Chapter 46. Using correlation to improve query performance
SQL Server doesn’t keep statistics on the correlation between nonclustered indexes and the clustered index (with the exception of correlation information between datetime columns, if the DATE_CORRELATION_OPTIMIZATION setting is turned on). Instead, the optimizer assumes it has a low correlation; it assumes that a range of nonclustered index values is scattered all over the clustered index.
This assumption affects the optimizer’s decision whether or not to use the nonclustered index. If there is a high correlation, the optimizer will overestimate the cost of using the nonclustered index, which can cause it to disqualify the index from the query plan evaluation, resulting in a suboptimal query plan. The performance difference can be big, even by orders of magnitude.

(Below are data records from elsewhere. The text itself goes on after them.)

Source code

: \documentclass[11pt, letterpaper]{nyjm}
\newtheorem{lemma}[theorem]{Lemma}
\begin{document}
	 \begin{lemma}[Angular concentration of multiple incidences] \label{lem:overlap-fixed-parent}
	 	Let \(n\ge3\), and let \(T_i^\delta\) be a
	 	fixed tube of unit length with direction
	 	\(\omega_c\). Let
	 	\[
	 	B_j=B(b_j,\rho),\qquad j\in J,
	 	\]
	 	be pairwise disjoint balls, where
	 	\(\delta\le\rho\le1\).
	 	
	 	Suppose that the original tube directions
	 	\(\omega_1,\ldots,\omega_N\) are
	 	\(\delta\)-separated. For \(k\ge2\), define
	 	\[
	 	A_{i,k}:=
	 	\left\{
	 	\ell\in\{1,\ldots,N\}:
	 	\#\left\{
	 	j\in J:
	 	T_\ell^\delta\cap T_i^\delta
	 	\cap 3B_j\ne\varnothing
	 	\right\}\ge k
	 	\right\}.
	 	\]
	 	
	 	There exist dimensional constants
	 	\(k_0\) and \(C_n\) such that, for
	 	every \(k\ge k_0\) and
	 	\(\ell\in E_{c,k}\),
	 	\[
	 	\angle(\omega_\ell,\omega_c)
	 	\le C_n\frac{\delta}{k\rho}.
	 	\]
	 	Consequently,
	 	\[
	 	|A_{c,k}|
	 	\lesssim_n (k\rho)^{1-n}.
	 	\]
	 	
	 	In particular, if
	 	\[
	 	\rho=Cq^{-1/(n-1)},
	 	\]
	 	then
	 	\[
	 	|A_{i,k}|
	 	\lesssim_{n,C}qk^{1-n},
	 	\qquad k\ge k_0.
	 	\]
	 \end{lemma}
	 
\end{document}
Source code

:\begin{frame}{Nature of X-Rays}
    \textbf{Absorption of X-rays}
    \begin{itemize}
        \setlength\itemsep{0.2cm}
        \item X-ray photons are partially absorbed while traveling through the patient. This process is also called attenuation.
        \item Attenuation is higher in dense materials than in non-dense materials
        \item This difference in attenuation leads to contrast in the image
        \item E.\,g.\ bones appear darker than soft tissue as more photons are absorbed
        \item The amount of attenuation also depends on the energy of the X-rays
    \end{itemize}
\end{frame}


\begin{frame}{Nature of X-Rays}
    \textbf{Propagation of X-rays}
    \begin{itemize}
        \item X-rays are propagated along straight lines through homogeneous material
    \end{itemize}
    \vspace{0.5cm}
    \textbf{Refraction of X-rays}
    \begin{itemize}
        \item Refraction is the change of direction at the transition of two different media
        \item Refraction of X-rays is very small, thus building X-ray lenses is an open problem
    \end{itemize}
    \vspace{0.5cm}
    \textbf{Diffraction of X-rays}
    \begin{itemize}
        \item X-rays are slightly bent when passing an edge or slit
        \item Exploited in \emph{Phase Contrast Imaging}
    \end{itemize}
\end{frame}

This chapter explains what it means to have a high correlation with the clustered index, why the optimizer can misjudge such situations, how to determine the correlation for your situation, and how to optimize your queries accordingly.
Note
In this chapter, I’ll assume that you’re familiar with indexes, and more specifically with the differences between clustered and nonclustered indexes. I’ll also assume that you have some experience with query tuning.
It’s the optimizer’s job to find the best query plan for a query. What is best? For the optimizer, it’s the one that results in the shortest execution time.